S'agissant des vrais et des faux réfugiés, toute la difficulté réside dans les flux mixtes. Il est nécessaire d'identifier le plus en amont possible sur les routes migratoires les personnes éligibles à une protection internationale au titre de la convention de Genève, avant qu'elles s'engagent sur des voies périlleuses. L'objectif fondamental du Président de la République et du Gouvernement est de maintenir cette distinction entre réfugiés et migrants économiques et d'accélérer le traitement des procédures d'asile.
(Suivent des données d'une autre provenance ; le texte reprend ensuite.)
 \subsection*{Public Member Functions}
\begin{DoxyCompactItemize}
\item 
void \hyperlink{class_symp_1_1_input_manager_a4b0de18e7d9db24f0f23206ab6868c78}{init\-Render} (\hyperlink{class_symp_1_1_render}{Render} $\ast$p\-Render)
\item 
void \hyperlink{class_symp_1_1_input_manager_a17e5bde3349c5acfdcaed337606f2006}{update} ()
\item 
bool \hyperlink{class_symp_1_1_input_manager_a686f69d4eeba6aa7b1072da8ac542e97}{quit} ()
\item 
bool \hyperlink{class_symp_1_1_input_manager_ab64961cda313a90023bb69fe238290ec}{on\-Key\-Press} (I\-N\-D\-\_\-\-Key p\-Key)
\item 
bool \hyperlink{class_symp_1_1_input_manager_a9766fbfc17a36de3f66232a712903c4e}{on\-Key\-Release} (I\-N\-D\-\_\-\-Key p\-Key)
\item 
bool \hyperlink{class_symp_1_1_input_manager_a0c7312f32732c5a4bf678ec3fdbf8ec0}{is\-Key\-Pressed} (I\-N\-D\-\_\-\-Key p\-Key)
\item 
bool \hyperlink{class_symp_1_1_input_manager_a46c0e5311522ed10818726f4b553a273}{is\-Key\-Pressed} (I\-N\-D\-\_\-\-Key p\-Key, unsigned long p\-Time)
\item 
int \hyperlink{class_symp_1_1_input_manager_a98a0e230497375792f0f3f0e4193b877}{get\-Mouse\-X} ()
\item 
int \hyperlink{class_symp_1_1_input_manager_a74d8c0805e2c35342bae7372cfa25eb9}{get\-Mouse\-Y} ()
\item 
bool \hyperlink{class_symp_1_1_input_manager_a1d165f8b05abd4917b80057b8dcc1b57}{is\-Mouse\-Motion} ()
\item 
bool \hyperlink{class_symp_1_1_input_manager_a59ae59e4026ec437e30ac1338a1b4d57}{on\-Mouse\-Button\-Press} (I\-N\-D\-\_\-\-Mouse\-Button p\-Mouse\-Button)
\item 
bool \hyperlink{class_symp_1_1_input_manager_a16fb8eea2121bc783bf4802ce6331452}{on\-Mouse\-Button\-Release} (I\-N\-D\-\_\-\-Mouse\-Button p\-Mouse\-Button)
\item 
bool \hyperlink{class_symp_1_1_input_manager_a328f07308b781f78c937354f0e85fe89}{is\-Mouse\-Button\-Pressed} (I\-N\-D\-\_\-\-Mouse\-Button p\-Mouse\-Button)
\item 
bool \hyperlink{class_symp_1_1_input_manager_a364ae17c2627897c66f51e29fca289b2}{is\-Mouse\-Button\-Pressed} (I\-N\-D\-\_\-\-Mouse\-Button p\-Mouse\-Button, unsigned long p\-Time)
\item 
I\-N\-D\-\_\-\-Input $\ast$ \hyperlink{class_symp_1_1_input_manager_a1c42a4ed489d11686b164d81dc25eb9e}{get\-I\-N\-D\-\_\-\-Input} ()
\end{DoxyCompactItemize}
Concernant les évacuations de Libye, en marge du sommet d'Abidjan, un plan en neuf points visant notamment à améliorer l'accès humanitaire et l'accès des organisations internationales – OIM, HCR – aux migrants et aux réfugiés, dans les fameux camps qui sont en partie sous contrôle gouvernemental, a effectivement été élaboré. Il s'agit aussi d'accélérer deux types d'opérations : les retours volontaires aidés, sous l'égide de l'OIM, des migrants qui ne sont pas éligibles à la protection internationale vers leur pays d'origine, et les évacuations de réfugiés, sous l'égide du HCR.
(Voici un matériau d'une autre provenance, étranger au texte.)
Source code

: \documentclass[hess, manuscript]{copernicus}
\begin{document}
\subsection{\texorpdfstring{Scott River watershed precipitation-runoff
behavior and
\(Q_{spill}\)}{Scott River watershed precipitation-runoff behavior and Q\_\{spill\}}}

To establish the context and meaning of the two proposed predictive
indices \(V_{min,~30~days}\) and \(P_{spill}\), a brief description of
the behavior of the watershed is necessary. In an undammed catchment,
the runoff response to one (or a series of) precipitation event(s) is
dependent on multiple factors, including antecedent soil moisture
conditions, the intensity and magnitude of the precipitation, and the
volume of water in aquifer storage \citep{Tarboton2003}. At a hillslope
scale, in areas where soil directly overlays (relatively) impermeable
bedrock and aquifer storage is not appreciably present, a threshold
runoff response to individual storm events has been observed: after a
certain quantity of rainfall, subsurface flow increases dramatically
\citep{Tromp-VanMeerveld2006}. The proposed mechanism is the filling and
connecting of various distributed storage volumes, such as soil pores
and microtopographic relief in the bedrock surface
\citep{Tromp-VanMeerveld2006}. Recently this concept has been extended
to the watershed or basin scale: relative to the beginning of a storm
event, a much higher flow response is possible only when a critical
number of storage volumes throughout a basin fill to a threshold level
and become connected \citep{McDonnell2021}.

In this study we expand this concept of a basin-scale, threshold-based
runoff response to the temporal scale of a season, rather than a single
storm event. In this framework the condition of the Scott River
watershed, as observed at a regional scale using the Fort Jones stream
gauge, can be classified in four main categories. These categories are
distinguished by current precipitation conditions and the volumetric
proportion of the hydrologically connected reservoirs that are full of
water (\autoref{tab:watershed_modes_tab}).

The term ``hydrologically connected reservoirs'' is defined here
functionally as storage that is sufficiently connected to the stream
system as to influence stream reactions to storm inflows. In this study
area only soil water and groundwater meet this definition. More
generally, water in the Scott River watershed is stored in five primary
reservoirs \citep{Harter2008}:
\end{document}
L'OIM a ainsi rapatrié vers leur pays d'origine environ 30 000 migrants ; l'objectif est de parvenir à 40 000 rapatriements supplémentaires. Cette opération nécessite non seulement des moyens financiers – sur les 200 millions d'euros dont elle a besoin, l'OIM en a déjà reçu 100 de l'Union européenne – mais aussi la coopération des pays d'origine pour la délivrance de titres de voyages et de laissez-passer. Jusqu'à présent, les pays africains d'origine étaient assez peu coopératifs. Ils le sont devenus par la force des choses car les images ont beaucoup choqué et que prêter son concours à une opération de rapatriement est plutôt considéré comme valorisant auprès de l'opinion publique. En pratique, les choses ne se passent pas toujours de façon idéale car certains pays n'ont de représentation ni diplomatique ni consulaire en Libye. Il faut alors passer par des espèces de chefs communautaires improvisés, plus ou moins efficaces, coopératifs et intègres. Ces chefs, qui sont, de fait, les intermédiaires locaux, se font en effet rémunérer. Bref, cette opération n'est pas facile même si l'OIM estime que ses conditions de travail et d'accès se sont améliorées.

La situation est plus compliquée pour le HCR. Le nombre de réfugiés est estimé à 42 000 mais je pense qu'il est plus important. En outre, les Libyens, qui ne sont pas signataires de la convention de Genève, ne reconnaissent prima facie que huit nationalités comme éligibles à la protection internationale : les Palestiniens, les Irakiens, les Syriens, les Érythréens, les Somaliens, les Soudanais et les Éthiopiens de l'Oromo, auxquels ils ont ajouté les Yéménites. Toutes les autres personnes sont dans une catégorie indéterminée, ce qui complique le travail d'évacuation des réfugiés accompli par le HCR, soit vers des centres de transit, soit dans le cadre d'opérations de réinstallation.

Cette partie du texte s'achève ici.